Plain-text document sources
━━━━━━━━━━━━━━━━━━━━
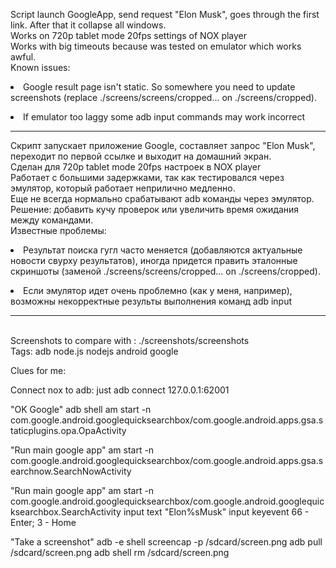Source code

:  Script launch GoogleApp, send request "Elon Musk", goes through the first link. After that it collapse all windows.
<br> Works on 720p tablet mode 20fps settings of NOX player
<br> Works with big timeouts because was tested on emulator which works awful.
<br> Known issues: <li>Google result page isn't static. So somewhere you need to update screenshots (replace ./screens/screens/cropped... on ./screens/cropped).
<li> If emulator too laggy some adb input commands may work incorrect 

------------------------------------------------------------------------------------------------------------------------------
 Скрипт запускает приложение Google, составляет запрос "Elon Musk", переходит по первой ссылке и выходит на домашний экран.
<br> Сделан для 720p tablet mode 20fps настроек в NOX player
<br> Работает с большими задержками, так как тестировался через эмулятор, который работает неприлично медленно.
<br> Еще не всегда нормально срабатывают adb команды через эмулятор. Решение: добавить кучу проверок или увеличить время ожидания между командами.
<br> Известные проблемы: <li>Результат поиска гугл часто меняется (добавляются актуальные новости свурху результатов), иногда придется править эталонные скриншоты (заменой ./screens/screens/cropped... on ./screens/cropped).
<li> Если эмулятор идет очень проблемно (как у меня, например), возможны некорректные результы  выполнения команд adb input
 
 
------------------------------------------------------------------------------------------------------------------------------
<br> Screenshots to compare with : ./screenshots/screenshots
<br> Tags: adb node.js nodejs android google

Clues for me:


Connect nox to adb: just adb connect 127.0.0.1:62001


"OK Google"
adb shell am start -n com.google.android.googlequicksearchbox/com.google.android.apps.gsa.staticplugins.opa.OpaActivity


"Run main google app"
am start -n com.google.android.googlequicksearchbox/com.google.android.apps.gsa.searchnow.SearchNowActivity


"Run main google app"
am start -n com.google.android.googlequicksearchbox/com.google.android.googlequicksearchbox.SearchActivity
input text "Elon%sMusk"
input keyevent 66 - Enter; 3 - Home



"Take a screenshot"
adb -e shell screencap -p /sdcard/screen.png
adb pull /sdcard/screen.png
adb shell rm /sdcard/screen.png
━━━━━━━━━━━━━━━━━━━━
## Exercise goal
Write out the records exactly. Do not carry the pictures over.

## Output below
Source code

:  Script launch GoogleApp, send request "Elon Musk", goes through the first link. After that it collapse all windows.
<br> Works on 720p tablet mode 20fps settings of NOX player
<br> Works with big timeouts because was tested on emulator which works awful.
<br> Known issues: <li>Google result page isn't static. So somewhere you need to update screenshots (replace ./screens/screens/cropped... on ./screens/cropped).
<li> If emulator too laggy some adb input commands may work incorrect 

------------------------------------------------------------------------------------------------------------------------------
 Скрипт запускает приложение Google, составляет запрос "Elon Musk", переходит по первой ссылке и выходит на домашний экран.
<br> Сделан для 720p tablet mode 20fps настроек в NOX player
<br> Работает с большими задержками, так как тестировался через эмулятор, который работает неприлично медленно.
<br> Еще не всегда нормально срабатывают adb команды через эмулятор. Решение: добавить кучу проверок или увеличить время ожидания между командами.
<br> Известные проблемы: <li>Результат поиска гугл часто меняется (добавляются актуальные новости свурху результатов), иногда придется править эталонные скриншоты (заменой ./screens/screens/cropped... on ./screens/cropped).
<li> Если эмулятор идет очень проблемно (как у меня, например), возможны некорректные результы  выполнения команд adb input
 
 
------------------------------------------------------------------------------------------------------------------------------
<br> Screenshots to compare with : ./screenshots/screenshots
<br> Tags: adb node.js nodejs android google

Clues for me:


Connect nox to adb: just adb connect 127.0.0.1:62001


"OK Google"
adb shell am start -n com.google.android.googlequicksearchbox/com.google.android.apps.gsa.staticplugins.opa.OpaActivity


"Run main google app"
am start -n com.google.android.googlequicksearchbox/com.google.android.apps.gsa.searchnow.SearchNowActivity


"Run main google app"
am start -n com.google.android.googlequicksearchbox/com.google.android.googlequicksearchbox.SearchActivity
input text "Elon%sMusk"
input keyevent 66 - Enter; 3 - Home



"Take a screenshot"
adb -e shell screencap -p /sdcard/screen.png
adb pull /sdcard/screen.png
adb shell rm /sdcard/screen.png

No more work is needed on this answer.